-- DATA FOR THE TASK follows --

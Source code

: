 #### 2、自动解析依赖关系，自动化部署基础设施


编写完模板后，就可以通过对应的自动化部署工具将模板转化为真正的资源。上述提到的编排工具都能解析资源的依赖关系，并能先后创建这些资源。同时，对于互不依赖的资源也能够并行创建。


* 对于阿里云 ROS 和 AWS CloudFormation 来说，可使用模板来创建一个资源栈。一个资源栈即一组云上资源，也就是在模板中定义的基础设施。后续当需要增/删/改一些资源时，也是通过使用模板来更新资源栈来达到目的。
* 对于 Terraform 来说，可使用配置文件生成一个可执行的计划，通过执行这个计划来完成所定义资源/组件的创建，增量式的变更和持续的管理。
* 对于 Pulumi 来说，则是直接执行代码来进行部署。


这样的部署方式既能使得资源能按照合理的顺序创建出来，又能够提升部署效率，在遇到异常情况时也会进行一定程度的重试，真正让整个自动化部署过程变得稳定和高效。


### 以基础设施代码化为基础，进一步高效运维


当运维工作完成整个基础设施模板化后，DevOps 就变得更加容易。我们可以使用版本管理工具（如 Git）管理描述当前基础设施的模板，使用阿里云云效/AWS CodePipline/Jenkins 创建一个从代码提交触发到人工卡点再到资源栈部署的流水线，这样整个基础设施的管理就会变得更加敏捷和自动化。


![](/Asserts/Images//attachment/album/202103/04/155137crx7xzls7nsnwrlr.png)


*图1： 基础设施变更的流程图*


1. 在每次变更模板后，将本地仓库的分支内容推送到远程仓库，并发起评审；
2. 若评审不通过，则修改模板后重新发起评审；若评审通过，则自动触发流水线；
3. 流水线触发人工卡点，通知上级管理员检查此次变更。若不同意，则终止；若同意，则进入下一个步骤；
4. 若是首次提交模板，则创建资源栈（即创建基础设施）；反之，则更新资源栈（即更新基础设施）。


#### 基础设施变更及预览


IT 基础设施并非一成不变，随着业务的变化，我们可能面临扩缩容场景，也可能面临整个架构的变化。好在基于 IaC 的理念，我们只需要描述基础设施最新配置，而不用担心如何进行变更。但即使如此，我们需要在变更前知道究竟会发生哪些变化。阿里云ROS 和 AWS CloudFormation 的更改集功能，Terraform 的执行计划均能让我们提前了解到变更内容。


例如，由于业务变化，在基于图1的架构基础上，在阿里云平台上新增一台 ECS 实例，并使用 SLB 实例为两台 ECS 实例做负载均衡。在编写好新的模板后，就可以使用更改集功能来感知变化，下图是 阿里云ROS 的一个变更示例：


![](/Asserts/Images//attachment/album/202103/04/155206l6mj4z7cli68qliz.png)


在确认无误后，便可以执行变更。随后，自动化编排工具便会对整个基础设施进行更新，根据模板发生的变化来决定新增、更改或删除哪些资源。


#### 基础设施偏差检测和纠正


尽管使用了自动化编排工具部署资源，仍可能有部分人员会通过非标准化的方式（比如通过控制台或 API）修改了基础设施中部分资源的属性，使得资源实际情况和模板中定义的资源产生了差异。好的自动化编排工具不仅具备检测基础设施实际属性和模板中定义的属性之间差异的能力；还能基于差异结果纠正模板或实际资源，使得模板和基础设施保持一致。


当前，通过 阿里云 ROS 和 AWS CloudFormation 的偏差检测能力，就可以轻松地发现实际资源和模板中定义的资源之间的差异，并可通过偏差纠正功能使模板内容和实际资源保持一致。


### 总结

-- DATA FOR THE TASK concluded --

REQUIRED ACTION: Only lines holding the word "album" belong in the answer; copy all of them from the records.

EXERCISE SOLUTION:
![](/Asserts/Images//attachment/album/202103/04/155137crx7xzls7nsnwrlr.png)
![](/Asserts/Images//attachment/album/202103/04/155206l6mj4z7cli68qliz.png)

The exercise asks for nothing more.